United States Court of Appeals, Seventh Circuit
Nov 29, 1951
192 F.2d 899 (7th Cir. 1951)

Opinion

No. 10461.

November 29, 1951.

George P. Ryan, Robert D. Risch, Indianapolis, Ind., for petitioner.

David P. Findling, Associate General Counsel, A. Norman Somers, Asst. General Counsel, Mozart G. Ratner, all of Washington, D.C., for respondent.

Before MAJOR, Chief Judge, and DUFFY and LINDLEY, Circuit Judges.


This proceeding is before the court on a petition to review and set aside in part an order of the National Labor Relations Board issued against petitioner on May 18, 1951. In its answer the Board requests enforcement of its order in full.

Under Sec. 10, National Labor Relations Act, 29 U.S.C.A. §§ 151- 166, as amended by the Labor-Management Relations Act, 1947, 29 U.S.C.A. §§ 151- 166.

Petitioner is an Illinois corporation having its manufacturing plant in Greencastle, Indiana, where it engages in the manufacture and sale of draperies and curtains. In August, 1949, it had about 70 shop and maintenance employees. Stella Thomas (hereinafter usually called Thomas) was, in point of service, one of the oldest employees in her department. She was an efficient worker and had received three merit increases of 5¢ an hour each in addition to a general increase given to all employees. She was frequently called upon to instruct new employees in the sewing machine operation.

Greencastle is a community of about 6000 population, located about 170 miles from Chicago.

In July, 1949, petitioner experienced a business recession, and during a four week period laid off 18 employees. Seven were laid off the first week, 8 the second, 2 the third, and 1 the fourth. Thomas was laid off July 29, during the third week of said period. On August 10, while applying for unemployment compensation, Thomas met several other employees who likewise had been laid off, and discussed with them the possibility of forming a union at petitioner's plant. On August 12 Thomas was instructed to report back for work on August 15. On August 14 Thomas obtained from her husband the name and address of Hugh Gormley of Indianapolis, Indiana, regional director of the American Federation of Labor, which she turned over to employee Davis. On August 15, the day Thomas reported for work at Greencastle, employees Davis and Surber went to Indianapolis to interview Gormley, who furnished them with union application cards and gave them instructions to contact other employees at their homes to get them to sign cards. Returning to Greencastle that night, Davis and Surber went to the Thomas home where Thomas signed one of the cards. These three visited the homes of other employees on that and the two succeeding nights, soliciting signatures to the union cards. Also, immediately after work on August 17, Thomas and employee Castle solicited signatures in Castle's automobile parked outside the plant. They were talking to employee Staggs and another employee when Thomas saw Hoover, the factory manager, observing them from one of the windows of the plant. Thomas told Castle that Hoover was watching them and that they better drive on, which they did. Several days later, Blocker, the general manager of the plant, summoned employee Staggs to his office and asked her whether Thomas or Castle had said anything to her about the union.

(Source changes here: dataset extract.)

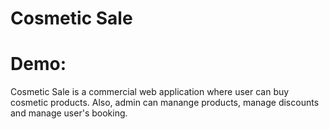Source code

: # Cosmetic Sale
# Demo:
Cosmetic Sale is a commercial web application where user can buy cosmetic products.
Also, admin can manange products, manage discounts and manage user's booking.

On August 18 Gormley petitioned the National Labor Relations Board for an election to determine whether petitioner's employees desired to have the union as their bargaining representative. On the same day the sub-regional office of the National Labor Relations Board at Indianapolis addressed a letter to the company notifying it of the filing of the petition; this letter was received by the company on August 19.

On August 18 Stella Thomas was called to the office by Hoover, who informed her that she was discharged. Although employee paychecks were usually prepared at Chicago, Thomas was given a check, dated that day, covering her pay to date. There is substantial evidence in the record to support the Board's finding that Hoover told Thomas she was being discharged due to lack of orders; that when she asked if her layoff was final, Hoover said, "It is according to the outcome of this thing that has started"; and that Thomas understood "this thing" to mean the organization of the union. Upon the advice of Gormley, Thomas returned to the plant on August 22 or August 23 to inquire further into the reason for her discharge, and Hoover replied, "Now, Stella, you know why." Thomas stated the report that she had started the union was untrue. General Manager Blocker then inquired who had started the union, and she said she would tell him after the election had been held. After being told there were no complaints about her work, Thomas again asked if her layoff was permanent, and Hoover replied, "Wait until this thing is over."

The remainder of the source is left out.